*** Opening of Data shown ***
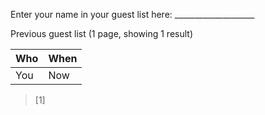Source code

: Enter your name in your guest list here: ____________________

Previous guest list (1 page, showing 1 result)

| Who | When |
|-----|------|
| You | Now  |

> [1]
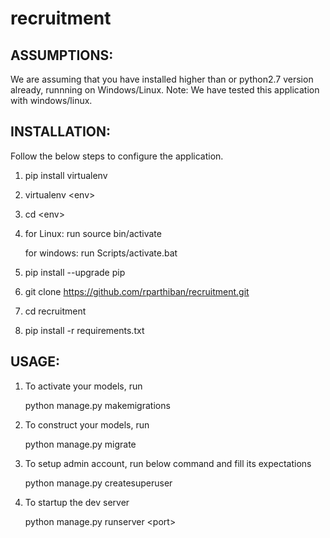 # recruitment

ASSUMPTIONS:
------------
We are assuming that you have installed higher than or python2.7 version already, runnning on Windows/Linux.
Note: We have tested this application with windows/linux.

INSTALLATION:
-------------
Follow the below steps to configure the application.

1. pip install virtualenv

2. virtualenv \<env\>

3. cd \<env\>

4. for Linux: run source bin/activate

   for windows: run Scripts/activate.bat

5. pip install --upgrade pip

6. git clone https://github.com/rparthiban/recruitment.git

7. cd recruitment

8. pip install -r requirements.txt


USAGE:
------
1. To activate your models, run

	python manage.py makemigrations

2. To construct your models, run

	python manage.py migrate

3. To setup admin account, run below command and fill its expectations

	python manage.py createsuperuser

4. To startup the dev server

	python manage.py runserver \<port\>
*** Close of Data shown ***
> **Task instructions**
Give an exact copy of the entries, excluding all pictures.

> **Task result**
Source code

: Enter your name in your guest list here: ____________________

Previous guest list (1 page, showing 1 result)

| Who | When |
|-----|------|
| You | Now  |

> [1]
 # recruitment

ASSUMPTIONS:
------------
We are assuming that you have installed higher than or python2.7 version already, runnning on Windows/Linux.
Note: We have tested this application with windows/linux.

INSTALLATION:
-------------
Follow the below steps to configure the application.

1. pip install virtualenv

2. virtualenv \<env\>

3. cd \<env\>

4. for Linux: run source bin/activate

   for windows: run Scripts/activate.bat

5. pip install --upgrade pip

6. git clone https://github.com/rparthiban/recruitment.git

7. cd recruitment

8. pip install -r requirements.txt


USAGE:
------
1. To activate your models, run

	python manage.py makemigrations

2. To construct your models, run

	python manage.py migrate

3. To setup admin account, run below command and fill its expectations

	python manage.py createsuperuser

4. To startup the dev server

	python manage.py runserver \<port\>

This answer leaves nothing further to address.